Find the word "reciente" in the material below and gather every line that contains it.

────────────────────

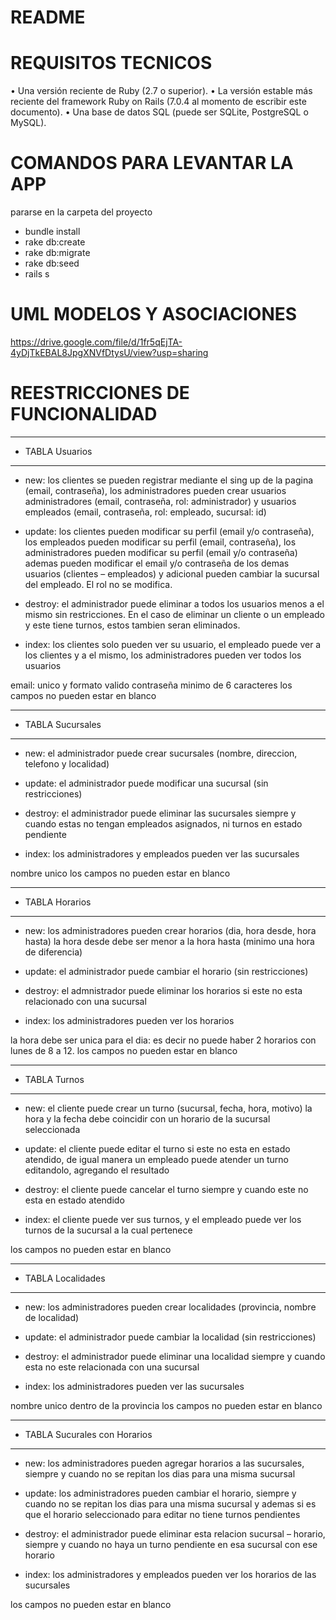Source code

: # README

# REQUISITOS TECNICOS

• Una versión reciente de Ruby (2.7 o superior). 
• La versión estable más reciente del framework Ruby on Rails (7.0.4 al momento de escribir este documento). 
• Una base de datos SQL (puede ser SQLite, PostgreSQL o MySQL). 


# COMANDOS PARA LEVANTAR LA APP

pararse en la carpeta del proyecto

- bundle install 
- rake db:create
- rake db:migrate
- rake db:seed
- rails s


# UML MODELOS Y ASOCIACIONES

https://drive.google.com/file/d/1fr5qEjTA-4yDjTkEBAL8JpgXNVfDtysU/view?usp=sharing

# REESTRICCIONES DE FUNCIONALIDAD

---------------------------------------------------------------------------------------------------------------
* TABLA Usuarios
---------------------------------------------------------------------------------------------------------------
- new: los clientes se pueden registrar mediante el sing up de la pagina (email, contraseña), los administradores pueden crear usuarios administradores (email, contraseña, rol: administrador) y usuarios empleados (email, contraseña, rol: empleado, sucursal: id)

- update: los clientes pueden modificar su perfil (email y/o contraseña), los empleados pueden modificar su perfil (email, contraseña), los administradores pueden modificar su perfil (email y/o contraseña) ademas pueden modificar el email y/o contraseña de los demas usuarios (clientes – empleados) y adicional pueden cambiar la sucursal del empleado. El rol no se modifica.

- destroy: el administrador puede eliminar a todos los usuarios menos a el mismo sin restricciones.
En el caso de eliminar un cliente o un empleado y este tiene turnos, estos tambien seran eliminados.

- index: los clientes solo pueden ver su usuario, el empleado puede ver a los clientes y a el mismo, los administradores pueden ver todos los usuarios

email: unico y formato valido
contraseña minimo de 6 caracteres
los campos no pueden estar en blanco

----------------------------------------------------------------------------------------------------------------
* TABLA Sucursales
----------------------------------------------------------------------------------------------------------------
- new: el administrador puede crear sucursales (nombre, direccion, telefono y localidad)

- update: el administrador puede modificar una sucursal (sin restricciones)

- destroy: el administrador puede eliminar las sucursales siempre y cuando estas no tengan empleados asignados, ni turnos en estado pendiente

- index: los administradores y empleados pueden ver las sucursales

nombre unico
los campos no pueden estar en blanco

----------------------------------------------------------------------------------------------------------------
* TABLA Horarios
----------------------------------------------------------------------------------------------------------------
- new: los administradores pueden crear horarios (dia, hora desde, hora hasta) la hora desde debe ser menor a la hora hasta (minimo una hora de diferencia)

- update: el administrador puede cambiar el horario (sin restricciones)

- destroy: el admnistrador puede eliminar los horarios si este no esta relacionado con una sucursal

- index: los administradores pueden ver los horarios 

la hora debe ser unica para el dia: es decir no puede haber 2 horarios con lunes de 8 a 12.
los campos no pueden estar en blanco

---------------------------------------------------------------------------------------------------------------
* TABLA Turnos
---------------------------------------------------------------------------------------------------------------
- new: el cliente puede crear un turno (sucursal, fecha, hora, motivo) la hora y la fecha debe coincidir con un horario de la sucursal seleccionada

- update: el cliente puede editar el turno si este no esta en estado atendido, de igual manera un empleado puede atender un turno editandolo, agregando el resultado

- destroy: el cliente puede cancelar el turno siempre y cuando este no esta en estado atendido

- index: el cliente puede ver sus turnos, y el empleado puede ver los turnos de la sucursal a la cual pertenece

los campos no pueden estar en blanco

----------------------------------------------------------------------------------------------------------------
* TABLA Localidades
----------------------------------------------------------------------------------------------------------------
- new: los administradores pueden crear localidades (provincia, nombre de localidad)

- update: el administrador puede cambiar la localidad (sin restricciones)

- destroy: el administrador puede eliminar una localidad siempre y cuando esta no este relacionada con una sucursal

- index: los administradores pueden ver las sucursales

nombre unico dentro de la provincia
los campos no pueden estar en blanco

--------------------------------------------------------------------------------------------------------------------
* TABLA Sucurales con Horarios
--------------------------------------------------------------------------------------------------------------------
- new: los administradores pueden agregar horarios a las sucursales, siempre y cuando no se repitan los dias para una misma sucursal

- update: los administradores pueden cambiar el horario, siempre y cuando no se repitan los dias para una misma sucursal y ademas si es que el horario seleccionado para editar no tiene turnos pendientes

- destroy: el administrador puede eliminar esta relacion sucursal – horario, siempre y cuando no haya un turno pendiente en esa sucursal con ese horario

- index: los administradores y empleados pueden ver los horarios de las sucursales

los campos no pueden estar en blanco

────────────────────

▶ **Written solution**:
• Una versión reciente de Ruby (2.7 o superior). 
• La versión estable más reciente del framework Ruby on Rails (7.0.4 al momento de escribir este documento). 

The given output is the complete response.